In this biweekly column, I look back through a century of cinema for traces of queerness, whether in plain sight or under the surface. Read the introductory essay.

All images from The Magnificent Ambersons (Orson Welles, 1942)

The word “queer” is at once too big, too meaningful, and too vague to do all the work it needs to do. The way that “Q” perches at the end of “LGBTQ” like a squiggly little tail speaks to its general precariousness; it somehow risks overtaking the whole and being forgotten all together. Yet at the present moment, the term feels fully integrated into the overall discourse, richly inclusive, straddling academia and popular culture; the “Gay and Lesbian” Anthologies and Volumes of the ’90s have become the “Queer” Readers of the 21st century.
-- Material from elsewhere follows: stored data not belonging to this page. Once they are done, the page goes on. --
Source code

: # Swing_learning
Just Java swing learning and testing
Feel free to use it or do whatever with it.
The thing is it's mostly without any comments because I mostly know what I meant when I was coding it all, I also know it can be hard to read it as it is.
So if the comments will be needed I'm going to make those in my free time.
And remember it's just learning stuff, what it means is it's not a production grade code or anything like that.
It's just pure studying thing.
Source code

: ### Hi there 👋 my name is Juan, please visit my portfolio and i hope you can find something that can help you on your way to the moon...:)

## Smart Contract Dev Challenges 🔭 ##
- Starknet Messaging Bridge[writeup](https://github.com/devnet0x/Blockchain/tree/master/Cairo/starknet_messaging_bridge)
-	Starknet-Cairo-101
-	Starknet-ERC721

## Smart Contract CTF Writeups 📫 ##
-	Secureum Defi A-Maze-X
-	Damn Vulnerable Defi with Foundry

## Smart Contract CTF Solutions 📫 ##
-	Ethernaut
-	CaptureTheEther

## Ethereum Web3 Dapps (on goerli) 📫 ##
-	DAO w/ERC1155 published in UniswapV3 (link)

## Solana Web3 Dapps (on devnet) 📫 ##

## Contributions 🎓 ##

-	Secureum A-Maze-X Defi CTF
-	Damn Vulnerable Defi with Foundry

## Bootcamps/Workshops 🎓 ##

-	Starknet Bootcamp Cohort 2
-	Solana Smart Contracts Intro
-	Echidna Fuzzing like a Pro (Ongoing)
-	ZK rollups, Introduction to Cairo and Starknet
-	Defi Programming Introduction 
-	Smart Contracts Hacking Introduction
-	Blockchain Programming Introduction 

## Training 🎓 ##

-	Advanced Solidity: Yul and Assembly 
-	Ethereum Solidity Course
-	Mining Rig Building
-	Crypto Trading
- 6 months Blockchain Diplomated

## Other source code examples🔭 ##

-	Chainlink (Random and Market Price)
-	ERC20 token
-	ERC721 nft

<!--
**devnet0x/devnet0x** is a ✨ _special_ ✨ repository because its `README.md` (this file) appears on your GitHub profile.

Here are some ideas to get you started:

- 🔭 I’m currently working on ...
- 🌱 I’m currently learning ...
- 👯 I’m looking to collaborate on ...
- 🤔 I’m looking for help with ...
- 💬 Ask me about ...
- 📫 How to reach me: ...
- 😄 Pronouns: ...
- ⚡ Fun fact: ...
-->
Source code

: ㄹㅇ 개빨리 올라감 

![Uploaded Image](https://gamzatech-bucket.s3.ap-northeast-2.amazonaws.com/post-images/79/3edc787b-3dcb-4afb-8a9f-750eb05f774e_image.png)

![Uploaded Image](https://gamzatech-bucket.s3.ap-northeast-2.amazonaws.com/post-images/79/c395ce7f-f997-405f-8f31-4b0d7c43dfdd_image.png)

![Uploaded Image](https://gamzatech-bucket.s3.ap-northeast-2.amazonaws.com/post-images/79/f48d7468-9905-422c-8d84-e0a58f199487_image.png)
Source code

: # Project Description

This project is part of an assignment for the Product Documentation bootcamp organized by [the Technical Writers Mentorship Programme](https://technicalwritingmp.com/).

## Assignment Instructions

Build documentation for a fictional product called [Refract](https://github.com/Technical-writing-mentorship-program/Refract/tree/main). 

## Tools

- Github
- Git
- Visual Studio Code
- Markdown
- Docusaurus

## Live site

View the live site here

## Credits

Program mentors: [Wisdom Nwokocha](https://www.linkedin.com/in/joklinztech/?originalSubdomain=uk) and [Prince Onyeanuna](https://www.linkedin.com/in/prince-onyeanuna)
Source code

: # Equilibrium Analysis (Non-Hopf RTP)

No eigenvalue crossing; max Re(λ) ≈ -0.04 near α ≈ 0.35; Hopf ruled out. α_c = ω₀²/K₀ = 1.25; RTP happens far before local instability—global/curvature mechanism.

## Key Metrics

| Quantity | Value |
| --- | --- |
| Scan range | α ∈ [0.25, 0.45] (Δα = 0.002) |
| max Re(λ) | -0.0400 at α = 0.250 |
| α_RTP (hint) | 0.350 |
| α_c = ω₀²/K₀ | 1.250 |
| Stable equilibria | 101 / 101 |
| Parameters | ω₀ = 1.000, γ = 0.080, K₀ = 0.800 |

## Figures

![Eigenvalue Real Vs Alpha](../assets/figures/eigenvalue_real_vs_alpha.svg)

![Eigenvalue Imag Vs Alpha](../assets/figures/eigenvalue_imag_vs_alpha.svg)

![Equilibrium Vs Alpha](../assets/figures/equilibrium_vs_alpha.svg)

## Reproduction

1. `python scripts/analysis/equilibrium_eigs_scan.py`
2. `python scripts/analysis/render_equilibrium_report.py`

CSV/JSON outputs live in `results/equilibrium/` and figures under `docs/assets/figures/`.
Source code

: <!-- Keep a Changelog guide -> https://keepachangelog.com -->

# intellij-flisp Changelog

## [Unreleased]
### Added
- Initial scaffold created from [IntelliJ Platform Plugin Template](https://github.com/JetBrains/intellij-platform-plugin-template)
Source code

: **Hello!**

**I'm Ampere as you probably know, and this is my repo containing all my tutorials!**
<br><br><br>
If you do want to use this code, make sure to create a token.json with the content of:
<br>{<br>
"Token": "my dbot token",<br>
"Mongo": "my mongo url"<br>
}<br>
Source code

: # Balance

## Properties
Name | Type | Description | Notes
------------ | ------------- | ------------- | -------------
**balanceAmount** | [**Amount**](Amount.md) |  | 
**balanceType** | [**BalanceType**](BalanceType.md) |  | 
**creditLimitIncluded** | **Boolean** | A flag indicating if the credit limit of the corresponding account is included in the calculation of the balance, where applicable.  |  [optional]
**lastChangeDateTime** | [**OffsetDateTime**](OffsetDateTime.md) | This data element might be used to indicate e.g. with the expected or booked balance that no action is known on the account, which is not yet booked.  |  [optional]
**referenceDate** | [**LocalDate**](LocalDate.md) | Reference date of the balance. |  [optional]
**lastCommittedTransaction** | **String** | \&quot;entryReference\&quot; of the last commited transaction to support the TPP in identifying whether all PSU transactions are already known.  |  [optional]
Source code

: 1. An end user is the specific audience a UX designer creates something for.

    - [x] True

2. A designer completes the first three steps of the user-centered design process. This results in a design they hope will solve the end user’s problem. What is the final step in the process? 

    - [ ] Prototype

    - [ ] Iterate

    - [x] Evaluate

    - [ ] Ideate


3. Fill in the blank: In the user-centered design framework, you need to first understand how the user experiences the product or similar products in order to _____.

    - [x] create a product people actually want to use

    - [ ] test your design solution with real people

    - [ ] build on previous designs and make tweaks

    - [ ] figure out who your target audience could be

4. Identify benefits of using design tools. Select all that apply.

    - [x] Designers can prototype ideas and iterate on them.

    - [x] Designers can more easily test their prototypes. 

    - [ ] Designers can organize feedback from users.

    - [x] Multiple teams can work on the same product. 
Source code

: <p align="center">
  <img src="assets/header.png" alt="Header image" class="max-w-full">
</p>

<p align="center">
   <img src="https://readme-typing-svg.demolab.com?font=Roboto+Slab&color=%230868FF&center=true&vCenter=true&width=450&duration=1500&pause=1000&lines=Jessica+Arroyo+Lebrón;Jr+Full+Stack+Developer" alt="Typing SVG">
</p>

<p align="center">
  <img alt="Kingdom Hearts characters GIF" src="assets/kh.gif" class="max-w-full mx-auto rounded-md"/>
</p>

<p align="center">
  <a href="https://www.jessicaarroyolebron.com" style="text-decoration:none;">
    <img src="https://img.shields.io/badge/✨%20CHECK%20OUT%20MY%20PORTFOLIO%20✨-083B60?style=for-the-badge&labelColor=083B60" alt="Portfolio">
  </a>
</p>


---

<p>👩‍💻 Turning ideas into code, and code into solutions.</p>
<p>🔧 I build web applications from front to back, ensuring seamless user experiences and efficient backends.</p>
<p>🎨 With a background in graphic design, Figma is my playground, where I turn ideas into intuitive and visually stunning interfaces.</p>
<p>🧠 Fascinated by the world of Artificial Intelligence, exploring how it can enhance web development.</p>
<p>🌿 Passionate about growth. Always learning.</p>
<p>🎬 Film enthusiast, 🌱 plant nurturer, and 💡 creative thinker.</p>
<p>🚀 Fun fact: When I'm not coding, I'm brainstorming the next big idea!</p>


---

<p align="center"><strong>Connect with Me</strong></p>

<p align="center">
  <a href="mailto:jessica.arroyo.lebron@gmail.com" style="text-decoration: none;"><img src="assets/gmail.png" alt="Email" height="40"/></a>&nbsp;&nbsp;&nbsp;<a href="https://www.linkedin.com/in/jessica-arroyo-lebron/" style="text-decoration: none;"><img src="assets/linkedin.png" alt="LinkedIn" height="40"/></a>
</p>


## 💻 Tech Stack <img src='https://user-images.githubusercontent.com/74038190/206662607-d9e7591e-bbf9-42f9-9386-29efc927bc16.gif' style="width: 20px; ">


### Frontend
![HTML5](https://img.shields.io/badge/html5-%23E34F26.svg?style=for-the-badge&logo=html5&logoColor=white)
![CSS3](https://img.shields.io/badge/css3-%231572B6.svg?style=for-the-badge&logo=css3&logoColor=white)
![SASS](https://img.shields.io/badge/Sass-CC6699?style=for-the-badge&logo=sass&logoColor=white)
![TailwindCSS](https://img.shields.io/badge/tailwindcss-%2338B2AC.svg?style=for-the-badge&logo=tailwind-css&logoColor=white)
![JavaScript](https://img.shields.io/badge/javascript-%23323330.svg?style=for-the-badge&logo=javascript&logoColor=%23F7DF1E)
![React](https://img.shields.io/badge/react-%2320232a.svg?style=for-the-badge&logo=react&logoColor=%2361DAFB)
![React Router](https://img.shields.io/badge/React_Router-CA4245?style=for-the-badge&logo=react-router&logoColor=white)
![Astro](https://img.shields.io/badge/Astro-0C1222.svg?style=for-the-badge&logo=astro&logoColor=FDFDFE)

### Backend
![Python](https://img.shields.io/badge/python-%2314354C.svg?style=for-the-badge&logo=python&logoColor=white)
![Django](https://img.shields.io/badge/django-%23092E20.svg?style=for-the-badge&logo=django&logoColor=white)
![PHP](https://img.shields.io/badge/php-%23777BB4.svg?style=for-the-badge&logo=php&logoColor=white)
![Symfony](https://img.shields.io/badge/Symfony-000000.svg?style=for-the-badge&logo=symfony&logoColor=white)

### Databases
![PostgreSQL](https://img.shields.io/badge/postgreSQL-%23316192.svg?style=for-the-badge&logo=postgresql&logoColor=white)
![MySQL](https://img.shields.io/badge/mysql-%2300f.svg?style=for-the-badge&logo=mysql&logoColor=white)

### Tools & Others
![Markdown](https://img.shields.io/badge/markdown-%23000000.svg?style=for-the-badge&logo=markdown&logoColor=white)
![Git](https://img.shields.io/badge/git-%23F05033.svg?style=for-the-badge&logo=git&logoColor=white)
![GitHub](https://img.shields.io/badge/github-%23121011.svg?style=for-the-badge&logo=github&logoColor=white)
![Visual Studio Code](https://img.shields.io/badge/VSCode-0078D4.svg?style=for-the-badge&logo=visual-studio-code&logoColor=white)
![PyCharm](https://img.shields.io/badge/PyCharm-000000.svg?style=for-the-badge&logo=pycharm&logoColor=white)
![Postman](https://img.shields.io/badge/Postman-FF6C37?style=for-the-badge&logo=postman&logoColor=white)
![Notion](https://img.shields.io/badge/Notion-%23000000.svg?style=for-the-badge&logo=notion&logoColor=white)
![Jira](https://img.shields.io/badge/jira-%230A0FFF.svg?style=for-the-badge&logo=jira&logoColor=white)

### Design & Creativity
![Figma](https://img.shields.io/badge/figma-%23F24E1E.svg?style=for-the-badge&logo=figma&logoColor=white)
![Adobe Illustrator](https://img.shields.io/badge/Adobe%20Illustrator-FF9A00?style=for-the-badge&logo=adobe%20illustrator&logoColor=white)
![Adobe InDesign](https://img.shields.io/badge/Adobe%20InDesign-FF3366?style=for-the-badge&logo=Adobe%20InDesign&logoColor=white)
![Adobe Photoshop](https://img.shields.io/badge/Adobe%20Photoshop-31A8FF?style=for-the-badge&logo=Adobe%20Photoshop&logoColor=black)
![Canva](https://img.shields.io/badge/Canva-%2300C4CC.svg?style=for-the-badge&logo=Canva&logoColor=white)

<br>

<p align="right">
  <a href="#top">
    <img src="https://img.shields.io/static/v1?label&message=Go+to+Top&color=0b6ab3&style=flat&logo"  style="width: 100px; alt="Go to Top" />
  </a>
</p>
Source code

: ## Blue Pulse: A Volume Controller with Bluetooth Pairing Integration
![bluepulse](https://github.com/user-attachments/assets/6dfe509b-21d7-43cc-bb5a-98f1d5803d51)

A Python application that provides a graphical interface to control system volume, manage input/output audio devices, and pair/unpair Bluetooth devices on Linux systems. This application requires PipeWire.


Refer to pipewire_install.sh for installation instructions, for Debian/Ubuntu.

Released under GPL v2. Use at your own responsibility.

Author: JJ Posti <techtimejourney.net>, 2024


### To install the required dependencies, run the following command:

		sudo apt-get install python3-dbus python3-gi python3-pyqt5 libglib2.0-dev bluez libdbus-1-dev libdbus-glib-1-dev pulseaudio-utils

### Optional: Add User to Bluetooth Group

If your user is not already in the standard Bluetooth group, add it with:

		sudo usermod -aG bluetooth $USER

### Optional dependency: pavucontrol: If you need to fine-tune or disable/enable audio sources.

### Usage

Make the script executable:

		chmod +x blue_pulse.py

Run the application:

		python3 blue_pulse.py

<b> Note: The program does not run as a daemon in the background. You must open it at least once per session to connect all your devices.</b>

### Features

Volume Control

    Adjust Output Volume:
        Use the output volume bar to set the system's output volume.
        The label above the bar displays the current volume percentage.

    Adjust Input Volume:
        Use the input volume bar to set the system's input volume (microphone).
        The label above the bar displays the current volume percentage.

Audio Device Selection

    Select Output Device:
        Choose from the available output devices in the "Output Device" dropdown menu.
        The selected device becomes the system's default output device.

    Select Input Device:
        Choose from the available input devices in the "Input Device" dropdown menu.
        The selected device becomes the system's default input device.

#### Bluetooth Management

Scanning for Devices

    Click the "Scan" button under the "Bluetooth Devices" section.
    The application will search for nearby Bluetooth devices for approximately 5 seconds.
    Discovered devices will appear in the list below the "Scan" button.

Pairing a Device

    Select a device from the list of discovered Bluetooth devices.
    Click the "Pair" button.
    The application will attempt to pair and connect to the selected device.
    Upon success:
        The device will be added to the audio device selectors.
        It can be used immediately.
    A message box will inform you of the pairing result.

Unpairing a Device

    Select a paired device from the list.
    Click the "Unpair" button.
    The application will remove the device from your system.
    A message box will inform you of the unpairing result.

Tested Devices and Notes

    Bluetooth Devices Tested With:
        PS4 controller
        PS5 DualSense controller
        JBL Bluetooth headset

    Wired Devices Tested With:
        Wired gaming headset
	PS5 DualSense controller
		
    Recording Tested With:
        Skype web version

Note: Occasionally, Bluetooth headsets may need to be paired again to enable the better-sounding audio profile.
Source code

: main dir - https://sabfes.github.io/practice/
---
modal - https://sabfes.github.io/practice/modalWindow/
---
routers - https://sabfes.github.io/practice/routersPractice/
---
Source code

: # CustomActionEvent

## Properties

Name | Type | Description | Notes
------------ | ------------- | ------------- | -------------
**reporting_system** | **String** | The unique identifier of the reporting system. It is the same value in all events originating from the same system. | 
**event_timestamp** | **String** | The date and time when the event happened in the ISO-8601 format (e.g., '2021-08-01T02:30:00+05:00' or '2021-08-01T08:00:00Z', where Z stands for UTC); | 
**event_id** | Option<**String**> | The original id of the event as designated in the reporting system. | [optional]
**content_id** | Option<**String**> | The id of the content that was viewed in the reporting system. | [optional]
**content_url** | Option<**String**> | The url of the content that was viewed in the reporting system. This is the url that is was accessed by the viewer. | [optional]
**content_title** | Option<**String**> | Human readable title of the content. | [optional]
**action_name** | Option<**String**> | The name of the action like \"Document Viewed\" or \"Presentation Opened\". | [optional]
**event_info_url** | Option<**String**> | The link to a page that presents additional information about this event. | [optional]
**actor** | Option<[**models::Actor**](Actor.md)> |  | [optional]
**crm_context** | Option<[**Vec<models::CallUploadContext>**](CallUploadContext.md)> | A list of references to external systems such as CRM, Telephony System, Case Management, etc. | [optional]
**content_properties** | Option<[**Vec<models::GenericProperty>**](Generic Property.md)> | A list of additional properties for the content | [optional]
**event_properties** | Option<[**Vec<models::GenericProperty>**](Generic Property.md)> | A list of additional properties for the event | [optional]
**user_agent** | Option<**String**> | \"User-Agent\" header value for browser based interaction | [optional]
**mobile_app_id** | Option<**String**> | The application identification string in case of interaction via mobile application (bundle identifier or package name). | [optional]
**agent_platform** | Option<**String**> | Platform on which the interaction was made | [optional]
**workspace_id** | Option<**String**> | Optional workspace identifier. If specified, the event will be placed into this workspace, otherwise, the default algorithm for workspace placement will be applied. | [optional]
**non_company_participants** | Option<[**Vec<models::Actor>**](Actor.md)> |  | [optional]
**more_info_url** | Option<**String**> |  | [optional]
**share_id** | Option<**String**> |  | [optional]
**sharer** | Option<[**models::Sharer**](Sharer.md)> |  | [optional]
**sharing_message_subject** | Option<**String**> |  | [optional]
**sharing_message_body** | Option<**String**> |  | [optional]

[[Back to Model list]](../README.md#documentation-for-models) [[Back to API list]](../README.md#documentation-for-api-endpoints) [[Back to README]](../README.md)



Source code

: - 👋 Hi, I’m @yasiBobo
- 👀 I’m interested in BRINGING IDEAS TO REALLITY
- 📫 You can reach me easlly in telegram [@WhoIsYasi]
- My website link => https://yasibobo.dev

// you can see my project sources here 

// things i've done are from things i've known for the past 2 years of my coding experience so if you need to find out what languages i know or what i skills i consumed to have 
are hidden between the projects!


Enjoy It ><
The word, an indicator of how more speculative scholarship gradually filters down into definitive mainstream concepts, has a strange, malleable currency: it has become a significant shorthand of solidarity, not only for members of the gay, lesbian, bisexual, and transgender communities but also for the essential questioners of the dominant heteronormative procreative culture that has historically swallowed all non-binaries whole. The word follows in the great legacy of originally derogatory terms weaponized in self-defense by those they were used against, and the recouping feels nearly complete. “Queer” is therefore at once political, sexual, and psychological; it relates to gender; it relates to desire; to perspective; to identity; to contingencies of class, race, economics, nationality. It intersects with and encompasses all, promises everything, yet in a way, divulges nothing, because identity can never truly be explained away. It speaks to the past and represents the future.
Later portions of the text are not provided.